8 Machine learning helps us analyze the impact of policies and improve targeting

Machine learning methods can help us flexibly estimate heterogeneous treatment effects and choose an optimal policy for behavioral interventions. A policy is a rule or method by which we decide who, on the basis of their characteristics, will be targeted to receive the intervention. As a first step, we use two machine learning methods to estimate heterogeneous treatment effects in a behavioral experiment – causal trees and causal forests; see Athey & Imbens (2016), Athey et al. (2019), Nie & Wager (2017). Second, we leverage the results to determine which users will receive the intervention and compare that to other potential policies for the targeted interventions; see Athey & Wager (2020), and Zhou et al. (2018).

8.1 Why do we need new methods to study heterogeneous treatment effects?
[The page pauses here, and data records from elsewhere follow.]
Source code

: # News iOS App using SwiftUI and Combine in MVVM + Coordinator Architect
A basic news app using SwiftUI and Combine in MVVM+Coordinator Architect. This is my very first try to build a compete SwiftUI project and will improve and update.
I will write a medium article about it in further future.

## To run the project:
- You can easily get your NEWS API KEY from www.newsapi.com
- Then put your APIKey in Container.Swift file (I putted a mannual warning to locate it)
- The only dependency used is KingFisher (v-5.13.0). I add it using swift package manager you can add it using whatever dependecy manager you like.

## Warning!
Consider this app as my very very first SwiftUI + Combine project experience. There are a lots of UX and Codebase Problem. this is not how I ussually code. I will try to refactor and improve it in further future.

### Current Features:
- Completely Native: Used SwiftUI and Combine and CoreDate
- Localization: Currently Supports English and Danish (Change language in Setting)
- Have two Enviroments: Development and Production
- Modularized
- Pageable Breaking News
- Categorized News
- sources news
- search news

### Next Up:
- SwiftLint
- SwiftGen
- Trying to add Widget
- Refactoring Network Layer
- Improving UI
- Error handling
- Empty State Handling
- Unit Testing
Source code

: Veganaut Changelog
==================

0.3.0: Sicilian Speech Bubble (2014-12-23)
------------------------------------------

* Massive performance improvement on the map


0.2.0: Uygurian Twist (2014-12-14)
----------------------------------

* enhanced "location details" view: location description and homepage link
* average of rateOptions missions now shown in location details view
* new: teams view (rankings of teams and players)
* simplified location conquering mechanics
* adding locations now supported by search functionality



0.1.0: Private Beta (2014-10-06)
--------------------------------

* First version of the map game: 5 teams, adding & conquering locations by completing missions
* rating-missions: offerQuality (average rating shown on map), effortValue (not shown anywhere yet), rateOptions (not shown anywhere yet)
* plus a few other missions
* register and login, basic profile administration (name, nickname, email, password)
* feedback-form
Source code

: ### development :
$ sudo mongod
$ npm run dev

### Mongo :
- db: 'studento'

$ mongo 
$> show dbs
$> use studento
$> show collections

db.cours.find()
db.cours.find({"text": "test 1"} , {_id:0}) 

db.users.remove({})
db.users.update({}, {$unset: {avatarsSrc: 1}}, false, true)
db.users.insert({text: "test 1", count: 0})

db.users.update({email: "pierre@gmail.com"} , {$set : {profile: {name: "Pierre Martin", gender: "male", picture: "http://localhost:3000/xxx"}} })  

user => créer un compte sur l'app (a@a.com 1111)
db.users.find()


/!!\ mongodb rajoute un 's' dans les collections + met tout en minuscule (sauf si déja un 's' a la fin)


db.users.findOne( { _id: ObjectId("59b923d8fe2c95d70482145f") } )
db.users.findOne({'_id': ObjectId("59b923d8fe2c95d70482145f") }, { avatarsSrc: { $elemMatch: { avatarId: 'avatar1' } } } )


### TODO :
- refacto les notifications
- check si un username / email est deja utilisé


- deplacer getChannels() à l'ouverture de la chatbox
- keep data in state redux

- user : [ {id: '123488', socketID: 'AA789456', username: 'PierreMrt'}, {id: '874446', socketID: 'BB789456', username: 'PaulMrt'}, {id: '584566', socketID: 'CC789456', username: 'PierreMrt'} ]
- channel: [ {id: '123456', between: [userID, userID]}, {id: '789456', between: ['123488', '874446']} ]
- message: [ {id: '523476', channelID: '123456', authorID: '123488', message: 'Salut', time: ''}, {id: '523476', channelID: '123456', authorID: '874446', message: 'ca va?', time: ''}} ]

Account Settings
In the FAFSA case study, we studied how treatment effects varied across different, pre-specified subgroups, where groups were defined by individual characteristics. We explored subgroup effects by pre-specifying groups that we thought may respond differently to treatment. We used our priors about the context to anticipate the subgroups that we wanted to explore in our analysis.

Limiting exploration to pre-specified subgroups ensures that we are not p-hacking, but we may be missing heterogeneous effects that we did not anticipate in advance. This method for analysis therefore puts a serious limitation on us as researchers. A more expressive model may better estimate the treatment effect and helps us map how different groups respond. For example, we may know that we want to look at whether first-generation college freshmen respond differently to treatment, but we don’t necessarily have a pre-specified hypothesis about how treatment effects vary among first-generation freshmen by gender and by their grades in high school and by the number of credits in which they enrolled. Yet, some of these more complex types of heterogeneity may be important in practice.

More generally, we might be interested in the best estimate for an individual’s treatment effect, conditional on their observable characteristics. Since this best estimate in general changes when observables change, we can no longer describe the goal as finding estimates for groups. Instead, we characterize the general problem of searching for how treatment effects vary with individual characteristics as the problem of studying heterogeneous treatment effects, where analyzing treatment effects by subgroup is a special case.

New methods in machine learning, discussed in this section, provide an opportunity to do better. Rather than relying on a research assistant to comb through the output of several pre-specified regressions, with linear interaction terms that lead to easy misinterpretation, why not use an algorithm? Computational methods, instead, act as many research assistants running all of the regressions we could imagine. And, they penalize the model to correct for spurious results using sample splitting and cross-validation. We’ll expand upon this strategy below.

8.2 Research design and identifying assumptions

The methods we study in this section require that we make two identification assumptions, which are both fulfilled by design in randomized controlled trials. First, we must assume unconfoundedness. This means that the treatment assignment is independent from how each person would respond to treatment, once we control for observable characteristics. Basically, we can use experiments where we observe rules for assignment or non-experimental data where the available characteristics explain who selects into treatment; however, we cannot use data where people self-select into treatment due to some characteristic that does not appear in our data. Second, we must ensure overlap. This means we have both treatment and control individuals in all parts of the covariate space. If, for example, we have middle-aged women with graduate degrees assigned to the treatment group, then we ought to also have some middle-aged women with graduate degrees assigned to the control group.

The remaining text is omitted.